EXERCISE: The required lines are those that contain "repositories"; pull them out of the data and copy them.

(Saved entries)
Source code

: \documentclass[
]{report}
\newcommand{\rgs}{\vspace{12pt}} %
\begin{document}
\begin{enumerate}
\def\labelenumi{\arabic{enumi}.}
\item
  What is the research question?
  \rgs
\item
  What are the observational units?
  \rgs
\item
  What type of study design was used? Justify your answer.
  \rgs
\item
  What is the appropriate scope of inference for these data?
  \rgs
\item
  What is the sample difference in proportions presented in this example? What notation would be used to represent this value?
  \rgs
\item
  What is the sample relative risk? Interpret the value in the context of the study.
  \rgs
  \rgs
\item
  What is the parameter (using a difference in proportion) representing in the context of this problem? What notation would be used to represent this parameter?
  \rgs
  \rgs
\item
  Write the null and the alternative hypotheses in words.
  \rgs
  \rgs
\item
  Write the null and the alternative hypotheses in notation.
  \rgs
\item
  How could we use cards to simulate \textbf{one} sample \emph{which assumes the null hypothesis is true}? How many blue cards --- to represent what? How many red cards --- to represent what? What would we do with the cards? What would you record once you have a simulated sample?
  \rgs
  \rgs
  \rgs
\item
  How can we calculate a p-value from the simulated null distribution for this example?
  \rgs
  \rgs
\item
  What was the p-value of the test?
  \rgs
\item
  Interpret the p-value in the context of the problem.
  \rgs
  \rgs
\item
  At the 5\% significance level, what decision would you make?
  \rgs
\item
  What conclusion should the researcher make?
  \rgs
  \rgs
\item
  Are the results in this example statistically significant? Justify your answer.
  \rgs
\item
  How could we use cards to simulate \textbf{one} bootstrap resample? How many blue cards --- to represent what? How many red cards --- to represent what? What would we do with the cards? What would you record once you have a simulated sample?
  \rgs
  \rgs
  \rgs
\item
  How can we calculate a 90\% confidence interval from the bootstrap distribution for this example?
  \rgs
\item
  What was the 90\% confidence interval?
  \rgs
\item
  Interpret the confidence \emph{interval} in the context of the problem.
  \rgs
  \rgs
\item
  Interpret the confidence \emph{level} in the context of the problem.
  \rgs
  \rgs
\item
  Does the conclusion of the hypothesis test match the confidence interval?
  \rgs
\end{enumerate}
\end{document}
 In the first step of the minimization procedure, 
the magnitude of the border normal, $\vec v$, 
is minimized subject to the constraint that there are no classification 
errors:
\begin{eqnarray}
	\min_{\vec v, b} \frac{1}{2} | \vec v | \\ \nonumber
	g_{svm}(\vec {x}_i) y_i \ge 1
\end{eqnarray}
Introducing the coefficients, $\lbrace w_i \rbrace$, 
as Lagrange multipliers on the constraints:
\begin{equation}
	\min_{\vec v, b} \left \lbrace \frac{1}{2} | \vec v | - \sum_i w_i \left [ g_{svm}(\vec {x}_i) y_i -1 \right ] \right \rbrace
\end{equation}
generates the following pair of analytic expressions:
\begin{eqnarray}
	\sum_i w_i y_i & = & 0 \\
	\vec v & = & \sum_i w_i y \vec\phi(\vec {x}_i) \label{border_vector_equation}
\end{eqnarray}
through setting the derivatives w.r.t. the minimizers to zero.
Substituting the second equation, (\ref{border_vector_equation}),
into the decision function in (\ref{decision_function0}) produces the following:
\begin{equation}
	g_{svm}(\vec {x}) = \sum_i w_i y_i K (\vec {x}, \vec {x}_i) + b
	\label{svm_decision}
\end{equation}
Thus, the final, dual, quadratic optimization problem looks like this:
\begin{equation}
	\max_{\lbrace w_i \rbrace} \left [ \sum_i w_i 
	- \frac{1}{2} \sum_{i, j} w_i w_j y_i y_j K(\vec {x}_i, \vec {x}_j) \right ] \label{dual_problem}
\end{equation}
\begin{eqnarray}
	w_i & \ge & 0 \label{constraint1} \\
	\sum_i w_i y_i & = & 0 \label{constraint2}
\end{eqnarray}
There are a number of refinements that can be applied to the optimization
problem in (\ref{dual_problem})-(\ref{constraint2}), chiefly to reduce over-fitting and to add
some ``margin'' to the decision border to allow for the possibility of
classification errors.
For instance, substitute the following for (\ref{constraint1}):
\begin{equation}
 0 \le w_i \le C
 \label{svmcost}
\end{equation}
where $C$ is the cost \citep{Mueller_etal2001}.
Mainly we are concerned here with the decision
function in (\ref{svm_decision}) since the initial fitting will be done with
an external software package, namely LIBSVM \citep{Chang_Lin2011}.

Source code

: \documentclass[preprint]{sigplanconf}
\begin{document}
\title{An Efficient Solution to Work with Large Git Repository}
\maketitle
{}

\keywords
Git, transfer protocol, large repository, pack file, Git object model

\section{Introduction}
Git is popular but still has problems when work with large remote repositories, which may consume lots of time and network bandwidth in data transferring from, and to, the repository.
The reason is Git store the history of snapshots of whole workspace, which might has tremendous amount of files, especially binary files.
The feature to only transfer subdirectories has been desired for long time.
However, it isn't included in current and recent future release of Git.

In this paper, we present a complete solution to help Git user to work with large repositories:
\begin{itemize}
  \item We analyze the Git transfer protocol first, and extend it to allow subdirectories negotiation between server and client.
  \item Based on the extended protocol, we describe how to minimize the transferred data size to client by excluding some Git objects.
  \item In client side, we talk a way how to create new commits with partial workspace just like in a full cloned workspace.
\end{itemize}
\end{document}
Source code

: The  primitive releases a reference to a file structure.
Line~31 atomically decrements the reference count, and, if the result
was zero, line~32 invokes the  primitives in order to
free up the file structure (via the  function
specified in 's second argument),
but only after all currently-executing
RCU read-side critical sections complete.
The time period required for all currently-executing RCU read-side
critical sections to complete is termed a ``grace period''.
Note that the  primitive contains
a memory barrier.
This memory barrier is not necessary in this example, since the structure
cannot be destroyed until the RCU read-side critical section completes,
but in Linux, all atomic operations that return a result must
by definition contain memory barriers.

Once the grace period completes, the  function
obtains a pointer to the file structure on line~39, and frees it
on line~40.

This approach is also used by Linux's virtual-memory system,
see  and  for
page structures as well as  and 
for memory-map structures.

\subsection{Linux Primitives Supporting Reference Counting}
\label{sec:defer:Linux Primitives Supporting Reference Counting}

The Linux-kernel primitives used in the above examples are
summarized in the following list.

COMPLETED EXERCISE:
Git is popular but still has problems when work with large remote repositories, which may consume lots of time and network bandwidth in data transferring from, and to, the repository.
In this paper, we present a complete solution to help Git user to work with large repositories:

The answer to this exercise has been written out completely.